(Exercise goal): Please transcribe the data that follows exactly, from its first line through the line that contains "Layouted er forsøgt".

(Data listing):
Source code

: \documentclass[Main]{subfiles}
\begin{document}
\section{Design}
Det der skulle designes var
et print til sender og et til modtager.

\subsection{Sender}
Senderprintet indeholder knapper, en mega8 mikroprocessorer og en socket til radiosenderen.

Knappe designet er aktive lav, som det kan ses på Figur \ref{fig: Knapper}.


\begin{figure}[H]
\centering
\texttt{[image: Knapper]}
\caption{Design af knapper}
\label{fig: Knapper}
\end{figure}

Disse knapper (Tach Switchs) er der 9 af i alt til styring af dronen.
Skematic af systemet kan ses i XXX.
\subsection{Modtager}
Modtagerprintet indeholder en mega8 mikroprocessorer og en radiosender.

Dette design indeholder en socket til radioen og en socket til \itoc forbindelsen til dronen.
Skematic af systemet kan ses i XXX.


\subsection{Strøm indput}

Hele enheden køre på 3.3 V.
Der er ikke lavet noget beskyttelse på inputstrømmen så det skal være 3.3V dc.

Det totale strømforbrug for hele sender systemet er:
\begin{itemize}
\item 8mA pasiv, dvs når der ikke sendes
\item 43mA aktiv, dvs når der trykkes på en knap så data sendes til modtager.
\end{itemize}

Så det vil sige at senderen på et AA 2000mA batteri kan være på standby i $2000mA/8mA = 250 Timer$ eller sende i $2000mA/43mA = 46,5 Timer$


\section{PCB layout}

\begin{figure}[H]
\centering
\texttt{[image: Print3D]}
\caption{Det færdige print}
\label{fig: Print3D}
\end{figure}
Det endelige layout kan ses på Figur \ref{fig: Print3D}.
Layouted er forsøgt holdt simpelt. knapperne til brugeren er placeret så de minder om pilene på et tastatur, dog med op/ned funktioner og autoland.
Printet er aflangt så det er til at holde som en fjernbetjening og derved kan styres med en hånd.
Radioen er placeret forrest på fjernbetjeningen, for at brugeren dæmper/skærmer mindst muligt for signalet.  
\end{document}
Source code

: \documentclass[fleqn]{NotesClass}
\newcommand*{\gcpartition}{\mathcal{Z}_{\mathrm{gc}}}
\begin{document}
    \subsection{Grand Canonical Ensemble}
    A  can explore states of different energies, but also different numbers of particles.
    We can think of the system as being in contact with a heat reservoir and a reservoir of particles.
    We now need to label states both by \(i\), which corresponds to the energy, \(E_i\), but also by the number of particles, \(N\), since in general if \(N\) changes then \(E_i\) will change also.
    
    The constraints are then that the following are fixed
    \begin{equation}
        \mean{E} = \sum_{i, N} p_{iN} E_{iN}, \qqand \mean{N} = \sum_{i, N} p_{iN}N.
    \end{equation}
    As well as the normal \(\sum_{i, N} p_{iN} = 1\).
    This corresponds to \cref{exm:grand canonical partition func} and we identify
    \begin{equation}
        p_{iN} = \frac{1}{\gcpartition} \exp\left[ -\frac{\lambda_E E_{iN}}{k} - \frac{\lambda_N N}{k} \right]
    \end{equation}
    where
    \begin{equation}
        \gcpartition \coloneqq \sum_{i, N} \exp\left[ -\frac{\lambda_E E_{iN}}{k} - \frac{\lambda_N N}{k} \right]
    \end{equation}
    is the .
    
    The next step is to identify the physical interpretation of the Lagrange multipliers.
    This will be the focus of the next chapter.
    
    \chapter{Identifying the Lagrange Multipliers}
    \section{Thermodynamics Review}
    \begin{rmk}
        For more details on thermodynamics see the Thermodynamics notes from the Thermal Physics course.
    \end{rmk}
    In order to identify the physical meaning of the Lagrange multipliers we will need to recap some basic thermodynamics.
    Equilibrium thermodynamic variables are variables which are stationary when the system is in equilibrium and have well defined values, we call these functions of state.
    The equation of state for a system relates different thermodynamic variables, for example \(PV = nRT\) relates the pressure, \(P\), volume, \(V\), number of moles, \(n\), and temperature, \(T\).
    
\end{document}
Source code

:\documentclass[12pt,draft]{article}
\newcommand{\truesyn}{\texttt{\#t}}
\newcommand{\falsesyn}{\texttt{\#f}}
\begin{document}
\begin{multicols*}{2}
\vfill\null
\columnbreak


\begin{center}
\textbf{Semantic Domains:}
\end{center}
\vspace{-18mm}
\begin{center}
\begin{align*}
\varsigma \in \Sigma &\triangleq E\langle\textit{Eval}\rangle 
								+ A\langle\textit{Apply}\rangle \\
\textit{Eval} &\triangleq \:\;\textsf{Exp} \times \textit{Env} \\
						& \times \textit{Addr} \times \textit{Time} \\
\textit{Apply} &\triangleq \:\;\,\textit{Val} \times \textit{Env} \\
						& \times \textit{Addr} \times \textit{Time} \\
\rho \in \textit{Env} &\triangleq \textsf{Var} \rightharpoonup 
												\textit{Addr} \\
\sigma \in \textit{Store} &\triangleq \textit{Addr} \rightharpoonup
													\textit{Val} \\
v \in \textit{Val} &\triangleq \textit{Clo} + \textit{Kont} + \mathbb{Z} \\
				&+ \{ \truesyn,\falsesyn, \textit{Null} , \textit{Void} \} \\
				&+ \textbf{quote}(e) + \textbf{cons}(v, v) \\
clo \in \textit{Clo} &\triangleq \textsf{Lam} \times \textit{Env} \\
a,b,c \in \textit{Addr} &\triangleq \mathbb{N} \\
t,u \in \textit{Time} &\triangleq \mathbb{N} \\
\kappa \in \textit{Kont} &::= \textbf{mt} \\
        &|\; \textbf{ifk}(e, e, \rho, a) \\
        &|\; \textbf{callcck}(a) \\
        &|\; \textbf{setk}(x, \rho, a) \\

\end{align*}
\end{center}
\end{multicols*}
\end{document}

(Task response):
Source code

: \documentclass[Main]{subfiles}
\begin{document}
\section{Design}
Det der skulle designes var
et print til sender og et til modtager.

\subsection{Sender}
Senderprintet indeholder knapper, en mega8 mikroprocessorer og en socket til radiosenderen.

Knappe designet er aktive lav, som det kan ses på Figur \ref{fig: Knapper}.


\begin{figure}[H]
\centering
\texttt{[image: Knapper]}
\caption{Design af knapper}
\label{fig: Knapper}
\end{figure}

Disse knapper (Tach Switchs) er der 9 af i alt til styring af dronen.
Skematic af systemet kan ses i XXX.
\subsection{Modtager}
Modtagerprintet indeholder en mega8 mikroprocessorer og en radiosender.

Dette design indeholder en socket til radioen og en socket til \itoc forbindelsen til dronen.
Skematic af systemet kan ses i XXX.


\subsection{Strøm indput}

Hele enheden køre på 3.3 V.
Der er ikke lavet noget beskyttelse på inputstrømmen så det skal være 3.3V dc.

Det totale strømforbrug for hele sender systemet er:
\begin{itemize}
\item 8mA pasiv, dvs når der ikke sendes
\item 43mA aktiv, dvs når der trykkes på en knap så data sendes til modtager.
\end{itemize}

Så det vil sige at senderen på et AA 2000mA batteri kan være på standby i $2000mA/8mA = 250 Timer$ eller sende i $2000mA/43mA = 46,5 Timer$


\section{PCB layout}

\begin{figure}[H]
\centering
\texttt{[image: Print3D]}
\caption{Det færdige print}
\label{fig: Print3D}
\end{figure}
Det endelige layout kan ses på Figur \ref{fig: Print3D}.
Layouted er forsøgt holdt simpelt. knapperne til brugeren er placeret så de minder om pilene på et tastatur, dog med op/ned funktioner og autoland.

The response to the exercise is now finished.